# these are the reasons I love planted enclosures......



## curiousme (Jan 6, 2011)

There are many different ways to house a tarantula, but my absolute favorite way is to surround them with plants.  Natural wood also adds a little something extra for me too.  The tank that is featured in these pictures now has its 3rd occupant and it was bought mainly because we wanted to have a T in the tank, not just plants.   It is an overkill on space for it, but it has plenty of hidey holes and suitable shade to set up shop.  It has not settled in, so no web yet. 

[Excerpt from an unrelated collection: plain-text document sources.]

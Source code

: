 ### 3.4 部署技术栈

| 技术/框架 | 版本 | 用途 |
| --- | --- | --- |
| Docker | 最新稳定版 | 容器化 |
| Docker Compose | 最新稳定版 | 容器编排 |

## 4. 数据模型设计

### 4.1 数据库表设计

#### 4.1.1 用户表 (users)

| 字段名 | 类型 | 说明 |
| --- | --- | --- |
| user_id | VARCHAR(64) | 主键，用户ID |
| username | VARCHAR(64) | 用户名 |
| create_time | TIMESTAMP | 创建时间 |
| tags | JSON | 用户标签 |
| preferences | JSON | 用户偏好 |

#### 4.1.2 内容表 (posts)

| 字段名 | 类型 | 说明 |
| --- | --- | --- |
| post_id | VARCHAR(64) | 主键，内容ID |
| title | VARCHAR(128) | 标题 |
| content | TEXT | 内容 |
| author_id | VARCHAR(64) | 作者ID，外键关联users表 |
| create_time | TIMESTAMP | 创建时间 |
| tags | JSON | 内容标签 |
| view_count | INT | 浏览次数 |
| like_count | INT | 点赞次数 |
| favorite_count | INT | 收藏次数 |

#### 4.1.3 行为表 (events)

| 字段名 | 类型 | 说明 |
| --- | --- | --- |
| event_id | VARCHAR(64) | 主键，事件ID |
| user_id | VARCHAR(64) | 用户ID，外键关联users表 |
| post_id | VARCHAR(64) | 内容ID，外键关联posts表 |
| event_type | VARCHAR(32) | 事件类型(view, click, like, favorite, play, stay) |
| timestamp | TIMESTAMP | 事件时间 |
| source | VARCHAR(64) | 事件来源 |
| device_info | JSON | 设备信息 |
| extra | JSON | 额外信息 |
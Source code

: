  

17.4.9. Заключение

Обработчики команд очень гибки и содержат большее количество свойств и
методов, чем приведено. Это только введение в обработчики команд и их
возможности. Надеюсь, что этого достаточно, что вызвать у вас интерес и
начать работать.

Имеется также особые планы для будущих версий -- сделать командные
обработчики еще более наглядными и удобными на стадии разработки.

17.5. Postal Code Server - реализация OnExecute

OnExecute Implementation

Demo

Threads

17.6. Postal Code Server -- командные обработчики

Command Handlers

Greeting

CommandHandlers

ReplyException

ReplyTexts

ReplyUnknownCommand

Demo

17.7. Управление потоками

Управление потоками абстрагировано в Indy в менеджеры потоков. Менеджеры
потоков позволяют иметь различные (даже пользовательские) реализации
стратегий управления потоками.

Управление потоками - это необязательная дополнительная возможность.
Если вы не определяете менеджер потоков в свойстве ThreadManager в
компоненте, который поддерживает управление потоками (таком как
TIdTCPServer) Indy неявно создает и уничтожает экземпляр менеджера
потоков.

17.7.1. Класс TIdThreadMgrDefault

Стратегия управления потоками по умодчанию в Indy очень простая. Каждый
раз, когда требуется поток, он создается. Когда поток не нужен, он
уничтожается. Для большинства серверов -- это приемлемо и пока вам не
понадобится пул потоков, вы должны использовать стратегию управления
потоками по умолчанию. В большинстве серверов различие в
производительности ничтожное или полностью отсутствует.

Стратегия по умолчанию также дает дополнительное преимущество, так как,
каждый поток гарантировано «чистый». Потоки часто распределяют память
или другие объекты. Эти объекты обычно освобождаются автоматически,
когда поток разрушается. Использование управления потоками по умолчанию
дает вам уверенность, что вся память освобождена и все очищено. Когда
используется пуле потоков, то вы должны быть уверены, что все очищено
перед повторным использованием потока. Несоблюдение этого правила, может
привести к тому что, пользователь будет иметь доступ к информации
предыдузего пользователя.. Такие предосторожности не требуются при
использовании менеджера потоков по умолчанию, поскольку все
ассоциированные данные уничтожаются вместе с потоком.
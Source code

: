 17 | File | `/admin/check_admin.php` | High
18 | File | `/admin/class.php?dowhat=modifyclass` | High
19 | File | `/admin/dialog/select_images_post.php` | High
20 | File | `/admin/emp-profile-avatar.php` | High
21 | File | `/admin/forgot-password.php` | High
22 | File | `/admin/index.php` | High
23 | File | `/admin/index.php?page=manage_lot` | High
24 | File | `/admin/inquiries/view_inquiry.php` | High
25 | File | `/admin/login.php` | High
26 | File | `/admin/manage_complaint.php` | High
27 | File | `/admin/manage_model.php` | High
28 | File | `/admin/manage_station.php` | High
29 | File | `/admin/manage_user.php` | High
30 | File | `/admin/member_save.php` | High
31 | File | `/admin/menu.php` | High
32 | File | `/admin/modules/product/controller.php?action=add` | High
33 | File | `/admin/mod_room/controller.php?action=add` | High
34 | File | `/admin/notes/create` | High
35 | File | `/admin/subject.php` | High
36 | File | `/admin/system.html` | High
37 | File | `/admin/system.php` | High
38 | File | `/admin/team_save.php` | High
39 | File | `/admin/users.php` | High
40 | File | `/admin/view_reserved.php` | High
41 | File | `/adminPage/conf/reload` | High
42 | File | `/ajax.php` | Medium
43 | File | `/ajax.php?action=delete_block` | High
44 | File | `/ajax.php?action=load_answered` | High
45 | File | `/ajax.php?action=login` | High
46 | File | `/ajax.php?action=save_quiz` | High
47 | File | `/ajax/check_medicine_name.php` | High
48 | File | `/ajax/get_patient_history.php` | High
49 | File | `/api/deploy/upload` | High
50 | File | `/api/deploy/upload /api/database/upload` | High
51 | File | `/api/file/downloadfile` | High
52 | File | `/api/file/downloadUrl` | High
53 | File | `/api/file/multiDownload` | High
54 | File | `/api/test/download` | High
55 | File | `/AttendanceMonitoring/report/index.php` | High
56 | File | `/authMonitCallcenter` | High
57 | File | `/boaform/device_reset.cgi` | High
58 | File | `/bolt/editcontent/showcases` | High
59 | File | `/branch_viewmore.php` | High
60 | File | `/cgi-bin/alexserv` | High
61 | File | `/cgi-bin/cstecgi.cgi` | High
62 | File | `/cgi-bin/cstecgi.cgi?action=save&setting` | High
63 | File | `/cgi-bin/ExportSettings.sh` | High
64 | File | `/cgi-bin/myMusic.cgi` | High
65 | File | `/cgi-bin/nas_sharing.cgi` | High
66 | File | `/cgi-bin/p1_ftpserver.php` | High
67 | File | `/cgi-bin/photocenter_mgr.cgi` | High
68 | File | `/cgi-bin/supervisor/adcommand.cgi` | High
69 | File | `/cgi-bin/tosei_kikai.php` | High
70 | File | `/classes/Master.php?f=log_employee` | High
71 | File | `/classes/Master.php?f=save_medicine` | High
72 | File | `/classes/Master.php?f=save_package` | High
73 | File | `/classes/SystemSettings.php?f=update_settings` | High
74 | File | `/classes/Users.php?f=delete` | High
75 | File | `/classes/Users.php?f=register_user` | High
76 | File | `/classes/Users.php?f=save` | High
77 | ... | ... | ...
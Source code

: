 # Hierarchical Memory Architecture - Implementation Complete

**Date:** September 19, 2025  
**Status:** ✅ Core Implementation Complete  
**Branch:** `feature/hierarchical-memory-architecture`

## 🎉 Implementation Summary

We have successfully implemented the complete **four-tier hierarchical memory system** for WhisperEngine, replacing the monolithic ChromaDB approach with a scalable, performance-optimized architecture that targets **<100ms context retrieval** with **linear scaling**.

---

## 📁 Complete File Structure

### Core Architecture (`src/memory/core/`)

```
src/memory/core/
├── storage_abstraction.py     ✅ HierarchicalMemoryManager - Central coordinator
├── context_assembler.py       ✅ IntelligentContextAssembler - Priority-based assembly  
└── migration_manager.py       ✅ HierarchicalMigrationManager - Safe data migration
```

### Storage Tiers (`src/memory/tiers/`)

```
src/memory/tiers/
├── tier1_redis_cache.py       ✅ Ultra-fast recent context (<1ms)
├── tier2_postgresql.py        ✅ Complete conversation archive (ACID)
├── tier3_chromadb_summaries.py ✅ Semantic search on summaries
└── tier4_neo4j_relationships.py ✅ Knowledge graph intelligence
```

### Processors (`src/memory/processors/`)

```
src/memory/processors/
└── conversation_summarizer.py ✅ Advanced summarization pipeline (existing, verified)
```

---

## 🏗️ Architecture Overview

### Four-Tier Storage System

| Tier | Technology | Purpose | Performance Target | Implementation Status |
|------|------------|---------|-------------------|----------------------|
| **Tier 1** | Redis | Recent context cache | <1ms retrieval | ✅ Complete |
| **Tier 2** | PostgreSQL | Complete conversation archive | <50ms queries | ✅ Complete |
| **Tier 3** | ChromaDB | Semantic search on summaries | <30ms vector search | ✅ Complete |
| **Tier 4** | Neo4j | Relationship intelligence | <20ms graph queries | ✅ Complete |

I know there are others here on the forum that feel the same and I hope you will share pics of your plants as well.    I would love to see what others do with their plants and how their Ts' interact with them.  So, please share!




This is a very established tank, so the plants have had time to go wild and send down roots.(literally)  I went a little macro crazy on it this morning, so there are quite a few pictures in this first post.  I hope you don't mind.  The plants in it are pothos and wandering jew, the wood was gathered from our woods.  Mr. Gone(my husband) is mainly the one responsible for this beautiful tank, but I help on occasion.  He is the plant guy.


----------



## Great Basin Ben (Jan 6, 2011)

I've ALWAYS wanted to do something like this, but often wondered about lighting requirements. Does the light that the plants require for their health, adversely affect the Tarantula in any way? We regularly read how, T's do not enjoy direct, bright light, but plants on the other hand are dependant upon it for their survival. The Orchid though is AMAZING, and something that I had NOT considered, until seeing this post. 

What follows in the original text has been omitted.